Escalation path (if a Round flags methodological judgment beyond LLM capability): consult a human reviewer for the specific narrow question. Don’t require a full-curriculum external read; do require a human signoff on any methodology claim that surfaces as “models disagree” or “models flag uncertainty without confidence.”

Consequences#

Positive:

  • The tiered contract gives consumers a clear answer to “what can I rely on?” — Tier 1 is bedrock; Tier 2 is documented-as-additive; Tier 3 is understood-to-evolve.

  • Submodule users (the eval_toolkit.metrics.* escape hatch) get an explicit additive-only commitment for v1.x — not the maximally-loose “no commitment” of a narrow contract.

  • Gate 3 honesty: future maintainers can read this ADR and understand exactly what evidence the v1.0 release carries (and doesn’t).

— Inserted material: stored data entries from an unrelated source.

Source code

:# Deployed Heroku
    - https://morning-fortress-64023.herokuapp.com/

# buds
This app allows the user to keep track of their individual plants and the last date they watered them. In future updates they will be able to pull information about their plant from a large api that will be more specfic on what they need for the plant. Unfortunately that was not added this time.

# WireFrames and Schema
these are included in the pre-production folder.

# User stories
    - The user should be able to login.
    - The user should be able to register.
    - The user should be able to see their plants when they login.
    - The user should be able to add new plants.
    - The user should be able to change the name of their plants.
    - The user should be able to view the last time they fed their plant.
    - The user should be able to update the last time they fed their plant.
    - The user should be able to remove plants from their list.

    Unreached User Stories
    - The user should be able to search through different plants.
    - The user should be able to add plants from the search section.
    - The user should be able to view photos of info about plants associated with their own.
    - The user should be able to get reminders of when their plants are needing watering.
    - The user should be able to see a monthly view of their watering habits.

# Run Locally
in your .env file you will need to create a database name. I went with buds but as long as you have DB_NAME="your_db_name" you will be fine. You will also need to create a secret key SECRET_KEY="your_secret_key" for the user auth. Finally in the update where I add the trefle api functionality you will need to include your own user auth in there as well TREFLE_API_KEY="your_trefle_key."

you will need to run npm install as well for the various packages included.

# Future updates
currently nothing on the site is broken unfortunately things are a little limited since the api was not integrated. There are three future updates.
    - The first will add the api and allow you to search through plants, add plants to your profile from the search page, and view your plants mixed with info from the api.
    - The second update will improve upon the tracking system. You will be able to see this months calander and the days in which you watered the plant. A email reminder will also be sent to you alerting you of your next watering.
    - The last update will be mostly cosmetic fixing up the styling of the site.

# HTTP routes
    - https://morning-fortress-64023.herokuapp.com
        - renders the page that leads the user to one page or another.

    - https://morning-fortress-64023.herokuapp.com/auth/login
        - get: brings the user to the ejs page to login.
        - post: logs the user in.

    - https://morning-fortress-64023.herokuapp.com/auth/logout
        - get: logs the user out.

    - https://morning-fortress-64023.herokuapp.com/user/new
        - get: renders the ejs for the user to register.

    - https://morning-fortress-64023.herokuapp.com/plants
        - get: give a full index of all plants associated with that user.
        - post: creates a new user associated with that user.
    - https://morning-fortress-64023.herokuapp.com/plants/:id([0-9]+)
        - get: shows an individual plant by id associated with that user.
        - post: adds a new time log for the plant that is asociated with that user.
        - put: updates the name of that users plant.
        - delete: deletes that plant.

  • Rounds 5 / 6 / 7 demonstrated that multi-LLM cross-review catches real issues at each stage (Round 5: 12 findings, Round 6: 11 findings, Round 7: 3 substantive Codex findings + 6 Gemini observations); the cycle structure ensures coverage of every breaking minor before the final stability tag.

Negative:

  • The Tier 1 commitment to Tier-2 Protocol shapes makes future Protocol-evolution work harder. v1.x can ADD subprotocols but cannot MODIFY base method signatures without v2.0.

  • The tiered contract is more documentation surface to maintain than a flat “everything is strict” or “only __all__ is strict” contract.

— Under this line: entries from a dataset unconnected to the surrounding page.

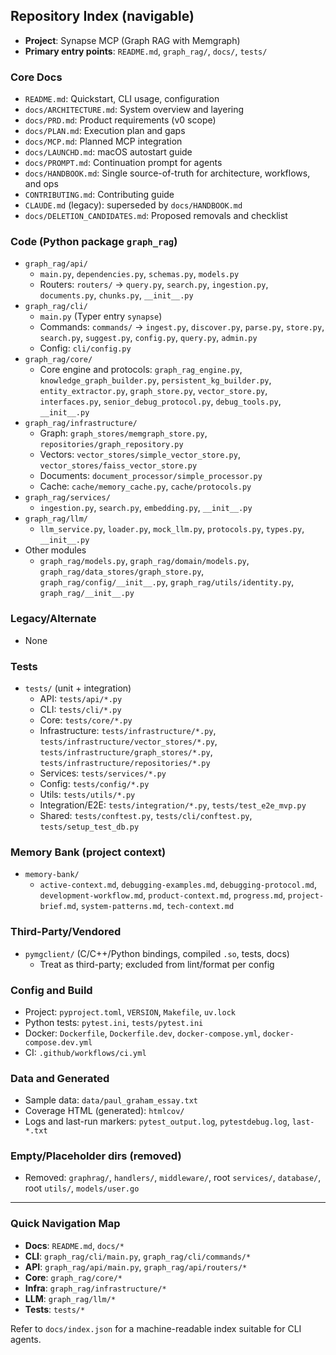 ## Repository Index (navigable)

- **Project**: Synapse MCP (Graph RAG with Memgraph)
- **Primary entry points**: `README.md`, `graph_rag/`, `docs/`, `tests/`

### Core Docs
- `README.md`: Quickstart, CLI usage, configuration
- `docs/ARCHITECTURE.md`: System overview and layering
- `docs/PRD.md`: Product requirements (v0 scope)
- `docs/PLAN.md`: Execution plan and gaps
- `docs/MCP.md`: Planned MCP integration
- `docs/LAUNCHD.md`: macOS autostart guide
- `docs/PROMPT.md`: Continuation prompt for agents
- `docs/HANDBOOK.md`: Single source-of-truth for architecture, workflows, and ops
- `CONTRIBUTING.md`: Contributing guide
- `CLAUDE.md` (legacy): superseded by `docs/HANDBOOK.md`
 - `docs/DELETION_CANDIDATES.md`: Proposed removals and checklist

### Code (Python package `graph_rag`)
- `graph_rag/api/`
  - `main.py`, `dependencies.py`, `schemas.py`, `models.py`
  - Routers: `routers/` → `query.py`, `search.py`, `ingestion.py`, `documents.py`, `chunks.py`, `__init__.py`
- `graph_rag/cli/`
  - `main.py` (Typer entry `synapse`)
  - Commands: `commands/` → `ingest.py`, `discover.py`, `parse.py`, `store.py`, `search.py`, `suggest.py`, `config.py`, `query.py`, `admin.py`
  - Config: `cli/config.py`
- `graph_rag/core/`
  - Core engine and protocols: `graph_rag_engine.py`, `knowledge_graph_builder.py`, `persistent_kg_builder.py`, `entity_extractor.py`, `graph_store.py`, `vector_store.py`, `interfaces.py`, `senior_debug_protocol.py`, `debug_tools.py`, `__init__.py`
- `graph_rag/infrastructure/`
  - Graph: `graph_stores/memgraph_store.py`, `repositories/graph_repository.py`
  - Vectors: `vector_stores/simple_vector_store.py`, `vector_stores/faiss_vector_store.py`
  - Documents: `document_processor/simple_processor.py`
  - Cache: `cache/memory_cache.py`, `cache/protocols.py`
- `graph_rag/services/`
  - `ingestion.py`, `search.py`, `embedding.py`, `__init__.py`
- `graph_rag/llm/`
  - `llm_service.py`, `loader.py`, `mock_llm.py`, `protocols.py`, `types.py`, `__init__.py`
- Other modules
  - `graph_rag/models.py`, `graph_rag/domain/models.py`, `graph_rag/data_stores/graph_store.py`, `graph_rag/config/__init__.py`, `graph_rag/utils/identity.py`, `graph_rag/__init__.py`

### Legacy/Alternate
- None

### Tests
- `tests/` (unit + integration)
  - API: `tests/api/*.py`
  - CLI: `tests/cli/*.py`
  - Core: `tests/core/*.py`
  - Infrastructure: `tests/infrastructure/*.py`, `tests/infrastructure/vector_stores/*.py`, `tests/infrastructure/graph_stores/*.py`, `tests/infrastructure/repositories/*.py`
  - Services: `tests/services/*.py`
  - Config: `tests/config/*.py`
  - Utils: `tests/utils/*.py`
  - Integration/E2E: `tests/integration/*.py`, `tests/test_e2e_mvp.py`
  - Shared: `tests/conftest.py`, `tests/cli/conftest.py`, `tests/setup_test_db.py`

### Memory Bank (project context)
- `memory-bank/`
  - `active-context.md`, `debugging-examples.md`, `debugging-protocol.md`, `development-workflow.md`, `product-context.md`, `progress.md`, `project-brief.md`, `system-patterns.md`, `tech-context.md`

### Third-Party/Vendored
- `pymgclient/` (C/C++/Python bindings, compiled `.so`, tests, docs)
  - Treat as third-party; excluded from lint/format per config

### Config and Build
- Project: `pyproject.toml`, `VERSION`, `Makefile`, `uv.lock`
- Python tests: `pytest.ini`, `tests/pytest.ini`
- Docker: `Dockerfile`, `Dockerfile.dev`, `docker-compose.yml`, `docker-compose.dev.yml`
- CI: `.github/workflows/ci.yml`

### Data and Generated
- Sample data: `data/paul_graham_essay.txt`
- Coverage HTML (generated): `htmlcov/`
- Logs and last-run markers: `pytest_output.log`, `pytestdebug.log`, `last-*.txt`

### Empty/Placeholder dirs (removed)
- Removed: `graphrag/`, `handlers/`, `middleware/`, root `services/`, `database/`, root `utils/`, `models/user.go`

---

### Quick Navigation Map

- **Docs**: `README.md`, `docs/*`
- **CLI**: `graph_rag/cli/main.py`, `graph_rag/cli/commands/*`
- **API**: `graph_rag/api/main.py`, `graph_rag/api/routers/*`
- **Core**: `graph_rag/core/*`
- **Infra**: `graph_rag/infrastructure/*`
- **LLM**: `graph_rag/llm/*`
- **Tests**: `tests/*`

Refer to `docs/index.json` for a machine-readable index suitable for CLI agents.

  • Multi-LLM cross-review has no formal external-accountability story. If a v1.0 methodology bug surfaces post-release, no third party shares responsibility for missing it.

Alternatives considered#

Maximally-strict contract (every public symbol, signature, docstring)#

Reject because the docstring-first-line capture would tax every documentation-polish PR with a SemVer concern. Test snapshot would trigger on every doc improvement.

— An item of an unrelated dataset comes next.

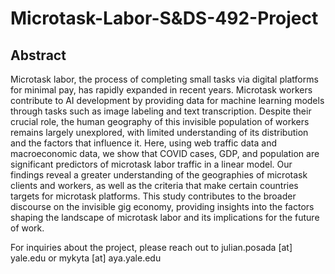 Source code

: # Microtask-Labor-S&DS-492-Project

## Abstract
Microtask labor, the process of completing small tasks via digital platforms for minimal pay, has rapidly expanded in recent years. Microtask workers contribute to AI development by providing data for machine learning models through tasks such as image labeling and text transcription. Despite their crucial role, the human geography of this invisible population of workers remains largely unexplored, with limited understanding of its distribution and the factors that influence it. Here, using web traffic data and macroeconomic data, we show that COVID cases, GDP, and population are significant predictors of microtask labor traffic in a linear model. Our findings reveal a greater understanding of the geographies of microtask clients and workers, as well as the criteria that make certain countries targets for microtask platforms. This study contributes to the broader discourse on the invisible gig economy, providing insights into the factors shaping the landscape of microtask labor and its implications for the future of work.

For inquiries about the project, please reach out to julian.posada [at] yale.edu or mykyta [at] aya.yale.edu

Maximally-loose contract (only top-level __all__)#

Reject because the submodule escape hatch is real and used. Without a commitment, consumer code at from eval_toolkit.metrics import expected_calibration_error could break without SemVer warning, defeating the consumer’s purpose for pinning to a stable version.

Strict + flat (no tiering, freeze submodule too)#

Reject because the v1.x line needs room to grow. The 4-binary-calibrator family added across v0.35 → v0.42 was exactly the kind of additive submodule evolution the flat-strict contract would have penalized.

External academic peer review as required Gate 3#

Reject because the single-author, one-month release window made reviewer-identification calendar risk a hard blocker. The Round 5 audit demonstrated multi-LLM cross-review surfaces real findings (12 verified) quickly; the trade-off (no external accountability) is documented here rather than overclaimed.

Defer Gate 3 entirely (self-review only)#

Reject because Round 5 demonstrated that even at the author’s level of familiarity with the plan, Codex + Gemini each caught issues the author missed. Removing the cross-review step would surrender that benefit.

Trigger to revisit#

This ADR is locked at v1.0. Revisiting requires SemVer-major (v2.0) or explicit ADR amendment. Likely triggers:

  • Second production consumer with materially different access patterns (e.g., heavy submodule use that exposes additive-only ambiguity).

  • A v1.x methodology bug that multi-LLM cross-review missed but external review would have caught. In that case, re-tighten Gate 3 for v2.0+ to require human review for specific claim types.

  • Schema bumps beyond v3 (manifest schema is currently at v3). If v1.x publishes manifest.v4.json as canonical, this ADR’s schema-list is amended (additive change to Tier 1 — does NOT require v2.0).

References#

  • v1.0 plan: ~/.claude/plans/evaluate-all-the-work-twinkly-kite.md (Decisions M + O).

  • Round 5 audit ledger: audit_findings.md — Audit F7 (Gate 3 honesty) is the key finding for this ADR.

  • ADR 0001 — flat module layout — the module-layout contract that operates inside the Tier-1 stability commitment defined here.

  • ADR 0002 — scorecard as primary metric surface — adds MetricSpec to Tier-2 Protocols list above; demotes eval_toolkit.metrics.* to the Tier-2 additive-only commitment.

  • tests/test_public_api.py — captures docstring first lines; the planned v1.0 skip was not implemented (see the amended Tier-3 note above).